Intenté recordar los últimos momentos antes de este "estado". Y, de pronto, como un rayo, todo volvió a mí:

Había sido la máquina de café.

No, no un ataque cardíaco, ni un accidente dramático, ni siquiera algo tan absurdo como tropezar con una cáscara de plátano. Mi muerte había llegado de la forma más ridícula imaginable: la explosión de mi queridísima cafetera italiana.

EPILOGO

El café mortal

Era una mañana cualquiera. Yo estaba en mi cocina, quería un café perfecto para empezar el día, como siempre. Mientras colocaba el agua y el café molido, tuve la brillante idea de darle un "toque innovador" al ritual matutino. Decidí añadir una pizca de cacao y otra de cardamomo, porque había leído en algún sitio que eso era lo que hacían los baristas modernos.

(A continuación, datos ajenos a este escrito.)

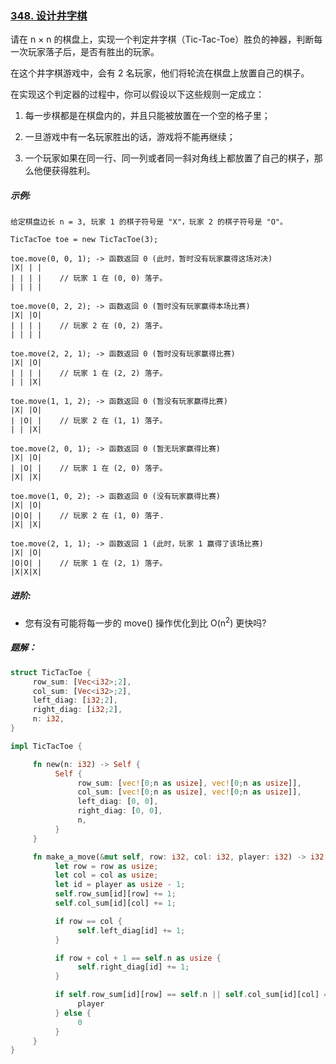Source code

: ### [348. 设计井字棋](https://leetcode.cn/problems/design-tic-tac-toe/)
请在 n × n 的棋盘上，实现一个判定井字棋（Tic-Tac-Toe）胜负的神器，判断每一次玩家落子后，是否有胜出的玩家。

在这个井字棋游戏中，会有 2 名玩家，他们将轮流在棋盘上放置自己的棋子。

在实现这个判定器的过程中，你可以假设以下这些规则一定成立：

1. 每一步棋都是在棋盘内的，并且只能被放置在一个空的格子里；

2. 一旦游戏中有一名玩家胜出的话，游戏将不能再继续；

3. 一个玩家如果在同一行、同一列或者同一斜对角线上都放置了自己的棋子，那么他便获得胜利。

##### 示例:
```
给定棋盘边长 n = 3, 玩家 1 的棋子符号是 "X"，玩家 2 的棋子符号是 "O"。

TicTacToe toe = new TicTacToe(3);

toe.move(0, 0, 1); -> 函数返回 0 (此时，暂时没有玩家赢得这场对决)
|X| | |
| | | |    // 玩家 1 在 (0, 0) 落子。
| | | |

toe.move(0, 2, 2); -> 函数返回 0 (暂时没有玩家赢得本场比赛)
|X| |O|
| | | |    // 玩家 2 在 (0, 2) 落子。
| | | |

toe.move(2, 2, 1); -> 函数返回 0 (暂时没有玩家赢得比赛)
|X| |O|
| | | |    // 玩家 1 在 (2, 2) 落子。
| | |X|

toe.move(1, 1, 2); -> 函数返回 0 (暂没有玩家赢得比赛)
|X| |O|
| |O| |    // 玩家 2 在 (1, 1) 落子。
| | |X|

toe.move(2, 0, 1); -> 函数返回 0 (暂无玩家赢得比赛)
|X| |O|
| |O| |    // 玩家 1 在 (2, 0) 落子。
|X| |X|

toe.move(1, 0, 2); -> 函数返回 0 (没有玩家赢得比赛)
|X| |O|
|O|O| |    // 玩家 2 在 (1, 0) 落子.
|X| |X|

toe.move(2, 1, 1); -> 函数返回 1 (此时，玩家 1 赢得了该场比赛)
|X| |O|
|O|O| |    // 玩家 1 在 (2, 1) 落子。
|X|X|X|
```

##### 进阶:
- 您有没有可能将每一步的 move() 操作优化到比 O(n<sup>2</sup>) 更快吗?

##### 题解：
```rust
struct TicTacToe {
     row_sum: [Vec<i32>;2],
     col_sum: [Vec<i32>;2],
     left_diag: [i32;2],
     right_diag: [i32;2],
     n: i32,
}

impl TicTacToe {

     fn new(n: i32) -> Self {
          Self {
               row_sum: [vec![0;n as usize], vec![0;n as usize]],
               col_sum: [vec![0;n as usize], vec![0;n as usize]],
               left_diag: [0, 0],
               right_diag: [0, 0],
               n,
          }
     }

     fn make_a_move(&mut self, row: i32, col: i32, player: i32) -> i32 {
          let row = row as usize;
          let col = col as usize;
          let id = player as usize - 1;
          self.row_sum[id][row] += 1;
          self.col_sum[id][col] += 1;

          if row == col {
               self.left_diag[id] += 1;
          }

          if row + col + 1 == self.n as usize {
               self.right_diag[id] += 1;
          }

          if self.row_sum[id][row] == self.n || self.col_sum[id][col] == self.n || self.left_diag[id] == self.n || self.right_diag[id] == self.n {
               player
          } else {
               0
          }
     }
}
```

Lo que no sabía era que mi cafetera, una reliquia oxidada que había heredado de mi madre, no estaba lista para aventuras culinarias. Al primer intento, empezó a hacer un ruido extraño. Y, en lugar de apagarla como una persona sensata, me acerqué para inspeccionarla. Grave error.

La cafetera explotó con un estruendo digno de una película de acción. El impacto fue directo a mi cara. Lo último que vi antes de perder la conciencia fue un chorro de café hirviendo volando hacia mí como un misil de cafeína asesina.

La ironía final

Y aquí estaba ahora, observando a mis examantes llorando (o fingiendo llorar, en algunos casos) alrededor de mi ataúd, mientras yo flotaba en esta especie de limbo cafetero. La idea de morir por mi adicción al café era tan ridícula que no pude evitar reírme.

¿Quién habría pensado que, después de sobrevivir a hombres como Fabio, Marc y Héctor, sería una simple cafetera la que terminaría conmigo?

Un epitafio memorable

Mientras veía cómo los asistentes se marchaban, mi perspectiva empezó a cambiar. Me di cuenta de que mi vida había sido un caos glorioso, lleno de momentos absurdos, dramas románticos y decisiones cuestionables. Pero, sobre todo, había estado llena de risas. Y, al final, no podía haber pedido una salida más adecuada.

Me imaginé mi epitafio, grabado en mármol blanco:

"Aquí yace Clara: sobrevivió a 13 hombres imposibles, pero no a una cafetera italiana."

El último giro irónico de mi existencia. Y, sinceramente, no podía estar más satisfecha.